**Action item:**
Some lines in the entries contain the word "Gemini". Copy all of them.

======== Raw data ========

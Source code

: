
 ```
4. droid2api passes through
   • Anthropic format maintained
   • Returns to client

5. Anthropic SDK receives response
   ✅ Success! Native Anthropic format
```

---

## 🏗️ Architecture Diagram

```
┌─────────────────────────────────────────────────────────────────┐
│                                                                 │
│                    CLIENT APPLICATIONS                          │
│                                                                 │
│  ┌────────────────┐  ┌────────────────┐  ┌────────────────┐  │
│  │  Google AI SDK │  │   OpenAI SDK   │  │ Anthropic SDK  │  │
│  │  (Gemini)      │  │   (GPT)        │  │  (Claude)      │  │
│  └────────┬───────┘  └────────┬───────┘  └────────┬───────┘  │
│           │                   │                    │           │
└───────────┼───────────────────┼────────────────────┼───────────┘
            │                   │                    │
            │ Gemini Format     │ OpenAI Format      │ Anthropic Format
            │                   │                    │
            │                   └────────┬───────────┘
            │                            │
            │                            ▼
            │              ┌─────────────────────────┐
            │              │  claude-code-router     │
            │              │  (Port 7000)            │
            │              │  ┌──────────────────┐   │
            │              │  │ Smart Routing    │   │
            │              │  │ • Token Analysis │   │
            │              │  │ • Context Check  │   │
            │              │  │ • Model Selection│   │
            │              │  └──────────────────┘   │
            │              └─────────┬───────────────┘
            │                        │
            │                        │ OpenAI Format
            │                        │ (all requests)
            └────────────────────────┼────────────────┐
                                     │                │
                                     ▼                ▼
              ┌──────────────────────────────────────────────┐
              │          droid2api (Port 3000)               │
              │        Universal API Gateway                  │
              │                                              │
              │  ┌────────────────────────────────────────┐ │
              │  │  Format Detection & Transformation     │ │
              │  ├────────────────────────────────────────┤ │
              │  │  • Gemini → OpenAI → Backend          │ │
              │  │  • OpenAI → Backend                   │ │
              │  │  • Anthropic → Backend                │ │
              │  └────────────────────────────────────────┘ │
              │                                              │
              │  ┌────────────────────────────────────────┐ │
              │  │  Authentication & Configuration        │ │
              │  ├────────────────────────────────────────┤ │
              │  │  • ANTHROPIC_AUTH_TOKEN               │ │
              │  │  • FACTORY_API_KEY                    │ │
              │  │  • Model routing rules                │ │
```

========

**Answer section:**
│  │  (Gemini)      │  │   (GPT)        │  │  (Claude)      │  │
            │ Gemini Format     │ OpenAI Format      │ Anthropic Format
              │  │  • Gemini → OpenAI → Backend          │ │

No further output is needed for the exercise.